Mendengar semua ceritanya, mau tak mau saya berpikir bagaimana dan siapa yang membantu Ligwina untuk bisa mewujudkan semua hal itu? Logikanya, hanya mengandalkan salah satu bakat terhebat perempuan yakni multitasking, pasti tidak cukup. "Asisten Rumah Tangga yang keren! Hahaha..." Lagi-lagi memberikan jawaban yang tidak terduga. "Tapi bener lho, mereka ini adalah pekerja informal yang menurut gue jasanya perlu dihargai betul-betul, karena kalau nggak ada mereka, gue nggak bisa jalan," tuturnya dengan serius. Intinya, menurut Ligwina adalah sistem yang mendukung, mulai dari mertua, sampai suami yang feminis. "Feminisme itu punya laki-laki dan perempuan, karena pada saat laki-laki percaya tentang feminisme, dunia akan lebih baik karena dunia terbuka untuk diskusi. Karena laki-laki yang percaya pada feminisme bersedia berdiskusi dengan pasangannya tentang kenapa dia nggak setuju dengan pilihan perempuannya itu, dan mendengarkan pendapat istrinya. Namun yang sering gue perhatikan juga adalah perempuan yang membatasi dirinya sendiri.
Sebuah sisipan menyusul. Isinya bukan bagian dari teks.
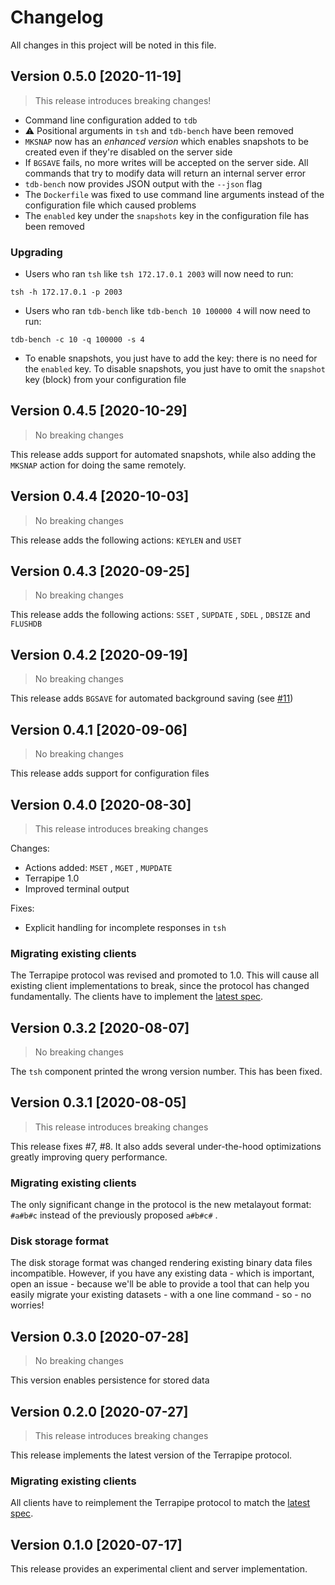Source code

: # Changelog

All changes in this project will be noted in this file.

## Version 0.5.0 [2020-11-19]

> This release introduces breaking changes!

* Command line configuration added to `tdb`
* ⚠ Positional arguments in `tsh` and `tdb-bench` have been removed
* `MKSNAP` now has an _enhanced version_ which enables snapshots to be created even if they're disabled on the server side
* If `BGSAVE` fails, no more writes will be accepted on the server side. All commands that try to modify data will return an internal server error
* `tdb-bench` now provides JSON output with the `--json` flag
* The `Dockerfile` was fixed to use command line arguments instead of the configuration file which caused problems
* The `enabled` key under the `snapshots` key in the configuration file has been removed

### Upgrading

* Users who ran `tsh` like `tsh 172.17.0.1 2003` will now need to run: 

``` shell
tsh -h 172.17.0.1 -p 2003
```

* Users who ran `tdb-bench` like `tdb-bench 10 100000 4` will now need to run:

``` shell
tdb-bench -c 10 -q 100000 -s 4
```

* To enable snapshots, you just have to add the key: there is no need for the `enabled` key. To disable snapshots, you just have to omit the `snapshot` key (block) from your configuration file

## Version 0.4.5 [2020-10-29]

> No breaking changes

This release adds support for automated snapshots, while also adding the `MKSNAP` action for doing the same remotely.

## Version 0.4.4 [2020-10-03]

> No breaking changes

This release adds the following actions: `KEYLEN` and `USET`

## Version 0.4.3 [2020-09-25]

> No breaking changes

This release adds the following actions:
`SSET` , `SUPDATE` , `SDEL` , `DBSIZE` and `FLUSHDB`

## Version 0.4.2 [2020-09-19]

> No breaking changes

This release adds `BGSAVE` for automated background saving (see [#11](https://github.com/skytable/skytable/issues/21))

## Version 0.4.1 [2020-09-06]

> No breaking changes

This release adds support for configuration files

## Version 0.4.0 [2020-08-30]

> This release introduces breaking changes

Changes:

* Actions added: `MSET` , `MGET` , `MUPDATE`
* Terrapipe 1.0
* Improved terminal output

Fixes:

* Explicit handling for incomplete responses in `tsh`

### Migrating existing clients

The Terrapipe protocol was revised and promoted to 1.0. This will cause all existing client implementations to break, since the protocol has changed fundamentally. The clients have to implement the [latest spec](https://terrabasedb.github.io/docs/Protocols/terrapipe).

## Version 0.3.2 [2020-08-07]

> No breaking changes

The `tsh` component printed the wrong version number. This has been fixed.

## Version 0.3.1 [2020-08-05]

> This release introduces breaking changes

This release fixes #7, #8. It also adds several under-the-hood optimizations greatly improving query performance.

### Migrating existing clients

The only significant change in the protocol is the new metalayout format: `#a#b#c` instead of the previously proposed `a#b#c#` .

### Disk storage format

The disk storage format was changed rendering existing binary data files incompatible. However, if you have any existing data - which is important, open an issue - because we'll be able to provide a tool that can help you easily migrate your existing datasets - with a one line command - so - no worries!

## Version 0.3.0 [2020-07-28]

> No breaking changes

This version enables persistence for stored data

## Version 0.2.0 [2020-07-27]

> This release introduces breaking changes

This release implements the latest version of the Terrapipe protocol.

### Migrating existing clients

All clients have to reimplement the Terrapipe protocol to match the [latest spec](https://terrabasedb.github.io/docs/Protocols/unsupported-tp).

## Version 0.1.0 [2020-07-17]

This release provides an experimental client and server implementation.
Perempuan yang menggunakan alasan keperempuanannya untuk tidak bisa mencapai jenjang CEO di tempat kerjaannya. Dan perempuan juga yang menyusahkan diri dengan memiliki ekspektasi yang terlalu tinggi terhadap perempuan lain. Dan perempuan juga yang nyinyirin perempuan bekerja atau terlalu banyak perempuan yang nyinyirin ibu rumah tangga. Jadi, akhirnya kalau kita mau refleksi, masalah hidup perempuan itu ada di tangan perempuan sendiri. Kurangi deh, dramanya," tandasnya.